Various religions have attempted to answer this question, some have answers that will stand the test of time. Others may go by the wayside as did the Greek and Roman system of gods and goddesses:
Suffering is caused by a weakness in one's devotion to God. God gave humans free will to feel pleasure and pain, and His purpose in allowing deep suffering of the innocent must be good even if mysterious. God suffers along with the sufferer. God's sense of justice, and therefore the reasons for human suffering, are beyond human reason.
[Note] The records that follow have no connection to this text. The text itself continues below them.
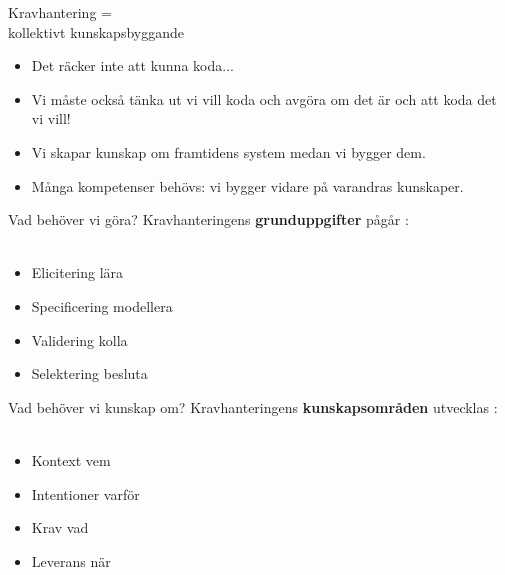 \documentclass{simpleslides}
\begin{document}
\begin{Slide}{\fontsize{20}{12}\selectfont Kravhantering =\\kollektivt kunskapsbyggande}
\begin{itemize}
\item Det räcker inte att kunna koda... 
\pause
\item Vi måste också tänka ut  vi vill koda och avgöra om det är  och  att koda det vi vill!
\pause 
\item Vi skapar kunskap om framtidens system medan vi bygger dem.
\item Många kompetenser behövs: vi bygger vidare på varandras kunskaper.
\end{itemize}
\end{Slide}



\begin{Slide}{Vad behöver vi göra?}
Kravhanteringens  \textbf{grunduppgifter} pågår : \\~
\begin{itemize}
\item Elicitering \hfill lära
\item Specificering  \hfill modellera
\item Validering \hfill kolla
\item Selektering \hfill besluta
\end{itemize}
\end{Slide}

\begin{Slide}{Vad behöver vi kunskap om?}
Kravhanteringens  \textbf{kunskapsområden} utvecklas : \\~
\begin{itemize}
\item Kontext \hfill vem
\item Intentioner  \hfill varför
\item Krav \hfill vad
\item Leverans \hfill när
\end{itemize}
\end{Slide}
\end{document}
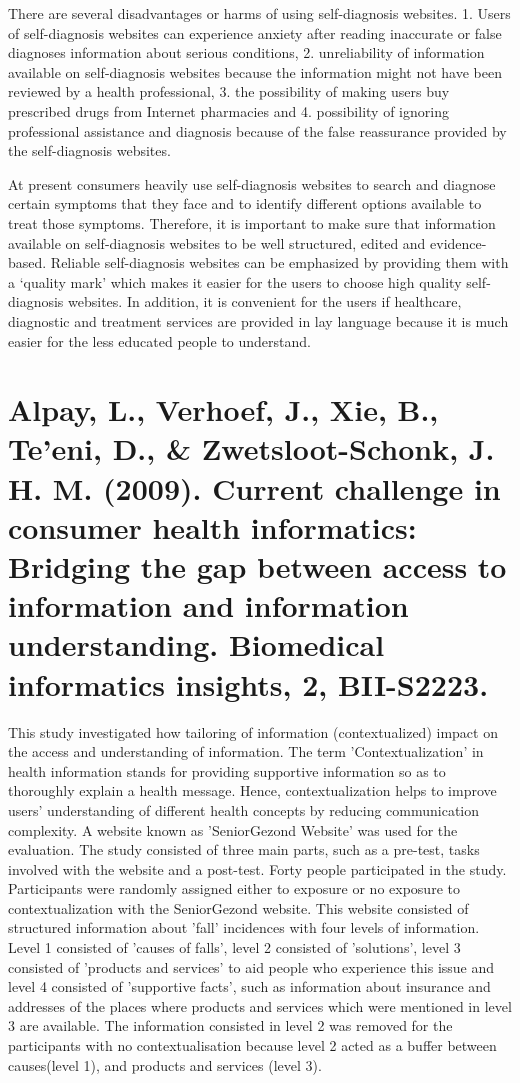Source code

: \documentclass[]{article}
\begin{document}
There are several disadvantages or harms of using self-diagnosis websites. 1. Users of self-diagnosis websites can experience anxiety after reading inaccurate or false diagnoses information about serious conditions, 2. unreliability of information available on self-diagnosis websites because the information might not have been reviewed by a health professional, 3. the possibility of making users buy prescribed drugs from Internet pharmacies and 4. possibility of ignoring professional assistance and diagnosis because of the false reassurance provided by the self-diagnosis websites.        

At present consumers heavily use self-diagnosis websites to search and diagnose certain symptoms that they face and to identify different options available to treat those symptoms. Therefore, it is important to make sure that information available on self-diagnosis websites to be well structured, edited and evidence-based. Reliable self-diagnosis websites can be emphasized by providing them with a ‘quality mark’ which makes it easier for the users to choose high quality self-diagnosis websites. In addition, it is convenient for the users if healthcare, diagnostic and treatment services are provided in lay language because it is much easier for the less educated people to understand.       

\section{Alpay, L., Verhoef, J., Xie, B., Te'eni, D., \& Zwetsloot-Schonk, J. H. M. (2009). Current challenge in consumer health informatics: Bridging the gap between access to information and information understanding. Biomedical informatics insights, 2, BII-S2223.}

This study investigated how tailoring of information (contextualized) impact on the access and understanding of information. The term 'Contextualization' in health information stands for providing supportive information so as to thoroughly explain a health message. Hence, contextualization helps to improve users' understanding of different health concepts by reducing communication complexity. A website known as 'SeniorGezond Website' was used for the evaluation. The study consisted of three main parts, such as a pre-test, tasks involved with the website and a post-test. Forty people participated in the study. Participants were randomly assigned either to exposure or no exposure to contextualization with the SeniorGezond website. This website consisted of structured information about 'fall' incidences with four levels of information. Level 1 consisted of 'causes of falls', level 2 consisted of 'solutions', level 3 consisted of 'products and services' to aid people who experience this issue and level 4 consisted of 'supportive facts', such as information about insurance and addresses of the places where products and services which were mentioned in level 3 are available. The information consisted in level 2 was removed for the participants with no contextualisation because level 2 acted as a buffer between causes(level 1), and products and services (level 3).
\end{document}
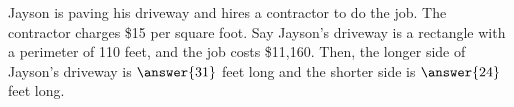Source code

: \documentclass{ximera}
\author{Kenneth Berglund}
\begin{document}
\begin{exercise}
Jayson is paving his driveway and hires a contractor to do the job. The contractor charges \$15 per square foot. Say Jayson's driveway is a rectangle with a perimeter of 110 feet, and the job costs \$11,160. Then, the longer side of Jayson's driveway is $\answer{31}$ feet long and the shorter side is $\answer{24}$ feet long.


\end{exercise}
\end{document}
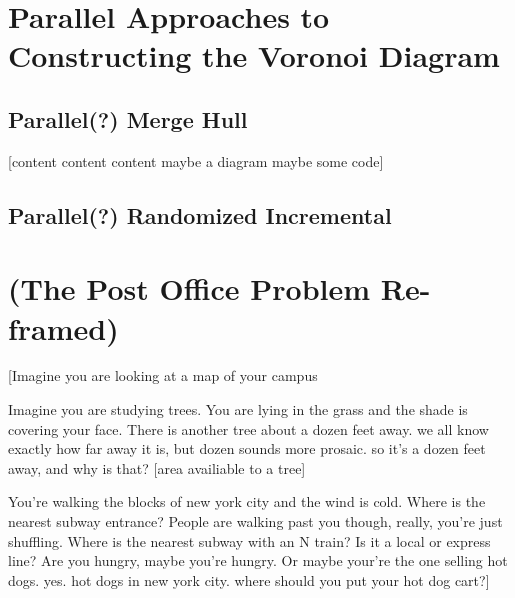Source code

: \documentclass[12pt,twoside]{reedthesis}
\begin{document}
  \chapter*{Parallel Approaches to Constructing the Voronoi Diagram}
    \setcounter{chapter}{2}
    \setcounter{section}{0}

  \section{Parallel(?) Merge Hull} %
  \label{sec:parallel_merge_hull}
  [content content content maybe a diagram maybe some code]

  \section{Parallel(?) Randomized Incremental} %
  \label{sec:parallel_randomized_incremental}


\appendix
  \chapter{(The Post Office Problem Re-framed)}
  \label{appendix_one}
  [Imagine you are looking at a map of your campus\par
  Imagine you are studying trees. You are lying in the grass and the shade is covering your face. There is another tree about a dozen feet away. we all know exactly how far away it is, but dozen sounds more prosaic. so it's a dozen feet away, and why is that? [area availiable to a tree]\par
  You're walking the blocks of new york city and the wind is cold. Where is the nearest subway entrance? People are walking past you though, really, you're just shuffling. Where is the nearest subway with an N train? Is it a local or express line? Are you hungry, maybe you're hungry. Or maybe your're the one selling hot dogs. yes. hot dogs in new york city. where should you put your hot dog cart?] 
\backmatter

\end{document}
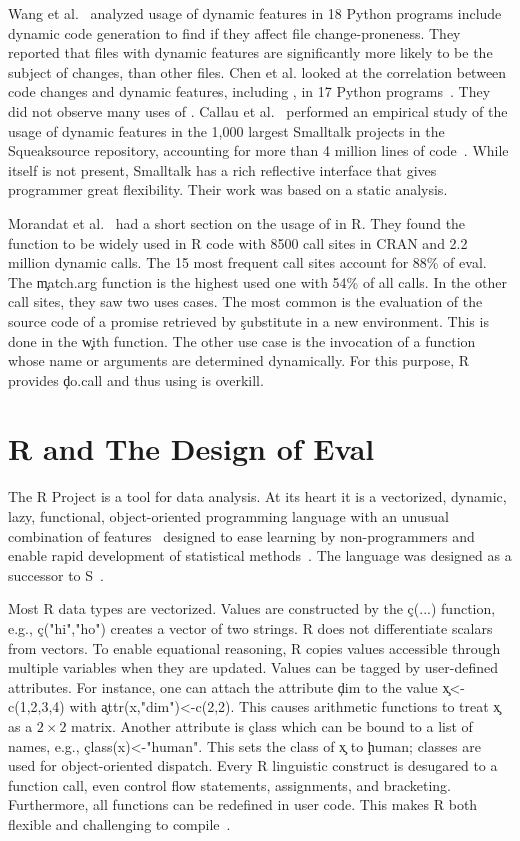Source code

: \documentclass[USenglish,cleveref, autoref, thm-restate]{lipics-v2019}
\begin{document}
Wang et al.~\cite{wang} analyzed usage of dynamic features in 18 Python
programs include dynamic code generation to find if they affect file
change-proneness.  They reported that files with dynamic features are
significantly more likely to be the subject of changes, than other files.
Chen et al. looked at the correlation between code changes and dynamic
features, including \eval, in 17 Python programs~\cite{chen}. They did not
observe many uses of \eval.  Callau et al.~\cite{oscar} performed an empirical study of
the usage of dynamic features in the 1,000 largest Smalltalk projects in the
Squeaksource repository, accounting for more than 4 million lines of
code~\cite{oscar}. While \eval itself is not present, Smalltalk has a rich
reflective interface that gives programmer great flexibility. Their work was
based on a static analysis.

Morandat et al.~\cite{ecoop12} had a short section on the usage of \eval in
R. They found the \eval function to be widely used in R code with 8500 call
sites in CRAN and 2.2 million dynamic calls. The 15 most frequent call sites
account for 88\% of eval. The \c{match.arg} function is the highest used one
with 54\% of all calls. In the other call sites, they saw two uses
cases. The most common is the evaluation of the source code of a promise
retrieved by \c{substitute} in a new environment. This is done in the
\c{with} function. The other use case is the invocation of a function whose
name or arguments are determined dynamically. For this purpose, R provides
\c{do.call} and thus using \eval is overkill.

\section{R and The Design of Eval}

The R Project is a tool for data analysis.  At its heart it is a {vectorized,
  dynamic, lazy, functional, object-oriented} programming language with an
unusual combination of features~\cite{ecoop12} designed to ease learning by
non-programmers and enable rapid development of statistical
methods~\cite{R96}.  The language was designed as a successor to
S~\cite{S88}.



Most R data types are vectorized. Values are constructed by the \c{c(...)}
function, e.g., \c{c("hi","ho")} creates a vector of two strings.  R does
not differentiate scalars from vectors. To enable equational reasoning, R
copies values accessible through multiple variables when they are updated.
Values can be tagged by user-defined attributes. For instance, one can
attach the attribute \c{dim} to the value \c{x<-c(1,2,3,4)} with
\c{attr(x,"dim")<-c(2,2)}.  This causes arithmetic functions to treat \c x
as a $2 \times 2$ matrix. Another attribute is \c{class} which can be bound to a list
of names, e.g., \c{class(x)<-"human"}. This sets the class of \c{x} to
\c{human}; classes are used for object-oriented dispatch.  Every R
linguistic construct is desugared to a function call, even control flow
statements, assignments, and bracketing. Furthermore, all functions can be
redefined in user code. This makes R both flexible and challenging to
compile~\cite{dls19}.
\end{document}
Will it last? Because Judaism permits people to call themselves Jews without believing in any of the dogma, there is a chance that it will endure as a culture for many centuries to come. The challenge of a paternalistic God who punishes like an angry father may be difficult for modern, scientific minds to embrace. Women of the world may object to God being portrayed as a male as they attain increasing autonomy in the world.
All of life is suffering and suffering is caused by attachments to worldly things. This attachment, which can take the form of greed, hatred, and ignorance in this life and past lives, can, unless mitigated, return as more suffering (karma)—as in Hinduism. Suffering is not necessarily punishment from a divine being, but rather something that must be transcended by not clinging to material objects or relationships.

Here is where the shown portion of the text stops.